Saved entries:
——

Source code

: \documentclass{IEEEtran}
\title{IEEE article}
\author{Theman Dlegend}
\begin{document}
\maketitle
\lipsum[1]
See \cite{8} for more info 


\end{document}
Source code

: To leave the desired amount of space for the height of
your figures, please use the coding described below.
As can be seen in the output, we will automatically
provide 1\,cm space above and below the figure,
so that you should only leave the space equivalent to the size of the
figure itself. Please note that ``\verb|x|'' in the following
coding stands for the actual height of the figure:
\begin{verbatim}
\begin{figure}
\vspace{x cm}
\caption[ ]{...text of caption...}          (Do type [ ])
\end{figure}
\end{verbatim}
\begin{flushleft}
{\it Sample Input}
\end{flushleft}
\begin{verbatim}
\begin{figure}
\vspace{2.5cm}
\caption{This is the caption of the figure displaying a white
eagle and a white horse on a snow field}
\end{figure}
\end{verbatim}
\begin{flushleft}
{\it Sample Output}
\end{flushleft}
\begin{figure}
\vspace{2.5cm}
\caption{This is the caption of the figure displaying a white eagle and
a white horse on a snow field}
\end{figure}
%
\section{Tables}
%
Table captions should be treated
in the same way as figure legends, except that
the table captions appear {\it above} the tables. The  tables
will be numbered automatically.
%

——

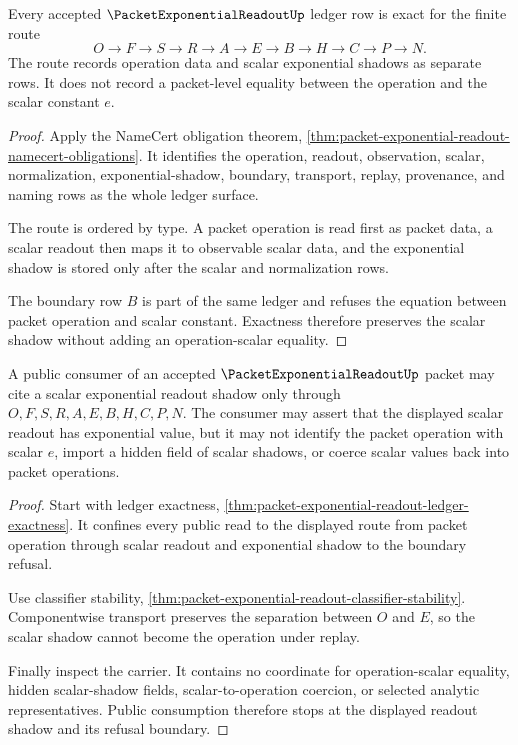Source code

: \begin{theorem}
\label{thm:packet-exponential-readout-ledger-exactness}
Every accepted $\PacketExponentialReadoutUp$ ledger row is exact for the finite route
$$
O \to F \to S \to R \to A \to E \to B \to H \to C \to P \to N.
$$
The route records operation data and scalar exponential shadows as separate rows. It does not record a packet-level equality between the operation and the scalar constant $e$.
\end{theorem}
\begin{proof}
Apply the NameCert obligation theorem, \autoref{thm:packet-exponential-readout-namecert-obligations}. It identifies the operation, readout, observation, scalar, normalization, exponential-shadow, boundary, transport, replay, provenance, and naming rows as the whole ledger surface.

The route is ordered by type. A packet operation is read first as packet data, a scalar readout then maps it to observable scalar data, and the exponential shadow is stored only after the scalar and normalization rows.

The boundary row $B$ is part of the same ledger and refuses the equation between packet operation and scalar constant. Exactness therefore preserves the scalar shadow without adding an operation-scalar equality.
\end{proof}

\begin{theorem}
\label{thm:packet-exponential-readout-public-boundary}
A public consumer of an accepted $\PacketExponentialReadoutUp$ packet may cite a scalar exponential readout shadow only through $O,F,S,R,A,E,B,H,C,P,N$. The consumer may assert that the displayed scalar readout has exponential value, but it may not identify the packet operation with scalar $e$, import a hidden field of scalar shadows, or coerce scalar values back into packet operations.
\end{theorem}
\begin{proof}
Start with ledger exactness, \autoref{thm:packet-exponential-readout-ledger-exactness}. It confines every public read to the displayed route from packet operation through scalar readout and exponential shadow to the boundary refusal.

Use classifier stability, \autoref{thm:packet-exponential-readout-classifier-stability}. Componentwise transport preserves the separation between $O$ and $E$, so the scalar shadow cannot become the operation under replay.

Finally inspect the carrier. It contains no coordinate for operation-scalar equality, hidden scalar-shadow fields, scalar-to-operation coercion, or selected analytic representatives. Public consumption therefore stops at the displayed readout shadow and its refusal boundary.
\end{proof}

——

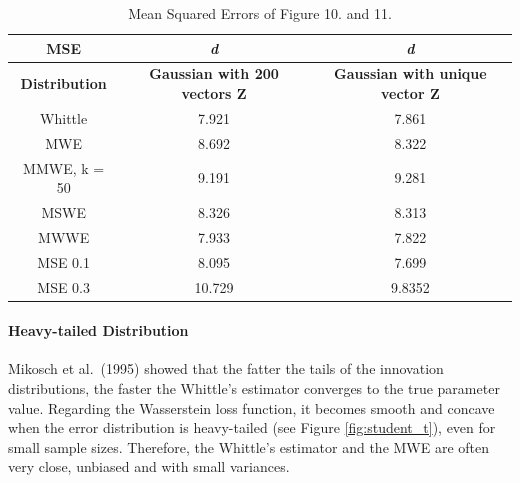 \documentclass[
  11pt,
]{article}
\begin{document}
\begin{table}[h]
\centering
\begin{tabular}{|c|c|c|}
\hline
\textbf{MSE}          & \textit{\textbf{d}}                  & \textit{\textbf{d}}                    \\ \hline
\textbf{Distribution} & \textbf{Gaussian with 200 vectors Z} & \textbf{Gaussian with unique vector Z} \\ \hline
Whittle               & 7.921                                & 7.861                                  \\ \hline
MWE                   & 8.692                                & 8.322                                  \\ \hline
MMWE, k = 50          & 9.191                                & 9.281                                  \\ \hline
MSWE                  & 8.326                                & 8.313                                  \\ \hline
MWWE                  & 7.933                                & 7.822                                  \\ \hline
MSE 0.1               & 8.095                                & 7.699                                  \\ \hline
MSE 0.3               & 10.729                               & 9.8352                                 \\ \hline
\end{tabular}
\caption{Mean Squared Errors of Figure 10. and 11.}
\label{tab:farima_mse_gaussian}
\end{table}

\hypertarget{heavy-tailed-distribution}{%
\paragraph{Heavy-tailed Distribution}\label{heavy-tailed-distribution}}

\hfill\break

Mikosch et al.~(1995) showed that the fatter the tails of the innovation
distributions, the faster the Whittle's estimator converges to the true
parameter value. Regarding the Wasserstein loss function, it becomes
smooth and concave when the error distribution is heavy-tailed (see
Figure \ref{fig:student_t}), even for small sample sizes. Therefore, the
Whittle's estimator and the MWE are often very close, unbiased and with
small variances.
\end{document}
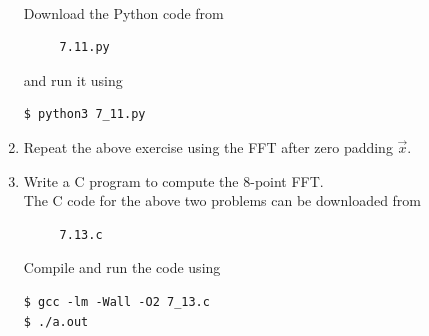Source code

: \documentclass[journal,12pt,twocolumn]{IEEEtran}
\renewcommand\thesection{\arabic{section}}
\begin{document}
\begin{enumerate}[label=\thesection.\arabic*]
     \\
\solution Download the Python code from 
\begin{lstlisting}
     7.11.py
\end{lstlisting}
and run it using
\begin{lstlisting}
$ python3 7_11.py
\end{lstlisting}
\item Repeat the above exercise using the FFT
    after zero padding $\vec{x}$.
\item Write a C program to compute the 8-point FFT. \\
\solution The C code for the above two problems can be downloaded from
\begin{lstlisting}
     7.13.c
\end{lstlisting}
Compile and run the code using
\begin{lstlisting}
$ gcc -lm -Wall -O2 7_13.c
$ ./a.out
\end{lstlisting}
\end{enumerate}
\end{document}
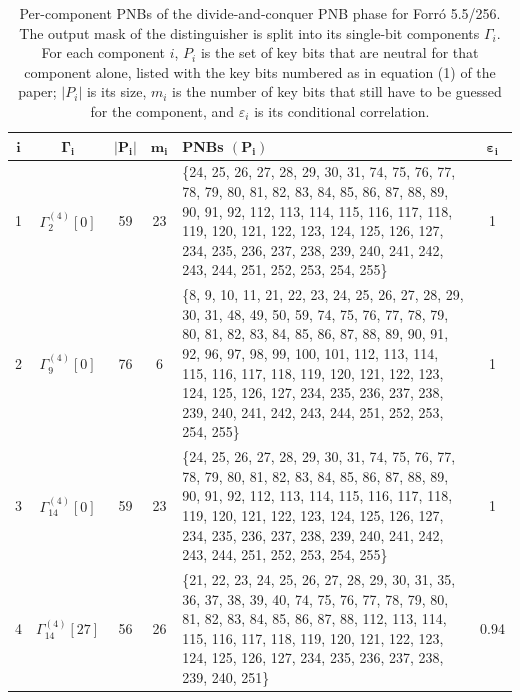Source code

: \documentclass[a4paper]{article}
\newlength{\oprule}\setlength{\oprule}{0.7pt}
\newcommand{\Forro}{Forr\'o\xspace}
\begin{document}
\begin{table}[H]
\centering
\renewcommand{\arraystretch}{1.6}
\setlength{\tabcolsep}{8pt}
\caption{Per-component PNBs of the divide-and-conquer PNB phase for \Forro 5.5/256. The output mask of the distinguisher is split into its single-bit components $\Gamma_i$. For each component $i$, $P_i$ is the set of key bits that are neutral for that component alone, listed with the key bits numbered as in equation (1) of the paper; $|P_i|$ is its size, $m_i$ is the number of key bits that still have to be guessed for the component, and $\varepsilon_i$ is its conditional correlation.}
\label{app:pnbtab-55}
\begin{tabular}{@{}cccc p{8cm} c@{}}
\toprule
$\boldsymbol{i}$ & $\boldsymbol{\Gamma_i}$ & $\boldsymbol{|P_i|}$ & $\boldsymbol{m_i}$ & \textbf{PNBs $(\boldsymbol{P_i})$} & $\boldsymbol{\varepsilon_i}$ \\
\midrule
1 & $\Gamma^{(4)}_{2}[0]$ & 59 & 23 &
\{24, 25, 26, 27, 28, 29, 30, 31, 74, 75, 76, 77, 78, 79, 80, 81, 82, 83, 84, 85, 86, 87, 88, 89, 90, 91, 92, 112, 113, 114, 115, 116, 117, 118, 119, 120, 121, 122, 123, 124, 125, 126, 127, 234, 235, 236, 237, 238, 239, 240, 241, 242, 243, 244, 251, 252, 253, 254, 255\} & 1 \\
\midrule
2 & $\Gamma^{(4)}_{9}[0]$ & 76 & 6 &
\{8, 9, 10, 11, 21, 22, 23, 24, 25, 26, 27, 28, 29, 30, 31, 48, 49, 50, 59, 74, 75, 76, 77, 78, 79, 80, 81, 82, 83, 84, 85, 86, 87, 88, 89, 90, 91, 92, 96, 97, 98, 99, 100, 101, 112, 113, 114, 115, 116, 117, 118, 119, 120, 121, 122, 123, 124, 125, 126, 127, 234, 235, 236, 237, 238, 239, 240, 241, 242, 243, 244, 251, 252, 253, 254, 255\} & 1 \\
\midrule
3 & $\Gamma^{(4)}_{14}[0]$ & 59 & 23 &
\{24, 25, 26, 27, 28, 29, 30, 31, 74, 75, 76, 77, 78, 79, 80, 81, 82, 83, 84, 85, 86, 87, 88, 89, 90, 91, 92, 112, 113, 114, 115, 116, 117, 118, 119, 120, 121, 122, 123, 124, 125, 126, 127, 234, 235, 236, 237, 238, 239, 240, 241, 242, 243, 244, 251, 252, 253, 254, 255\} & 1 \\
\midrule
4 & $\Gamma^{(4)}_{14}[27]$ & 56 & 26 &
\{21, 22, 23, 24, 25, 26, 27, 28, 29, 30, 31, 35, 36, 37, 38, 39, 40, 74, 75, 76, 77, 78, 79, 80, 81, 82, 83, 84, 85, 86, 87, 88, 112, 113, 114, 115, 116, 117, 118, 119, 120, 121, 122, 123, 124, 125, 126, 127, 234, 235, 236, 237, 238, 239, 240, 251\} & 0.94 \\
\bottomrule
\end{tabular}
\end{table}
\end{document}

——

_What is expected_: Lines in the records that hold "into" should be tallied, with the total given on its own.

_Written answer_: 2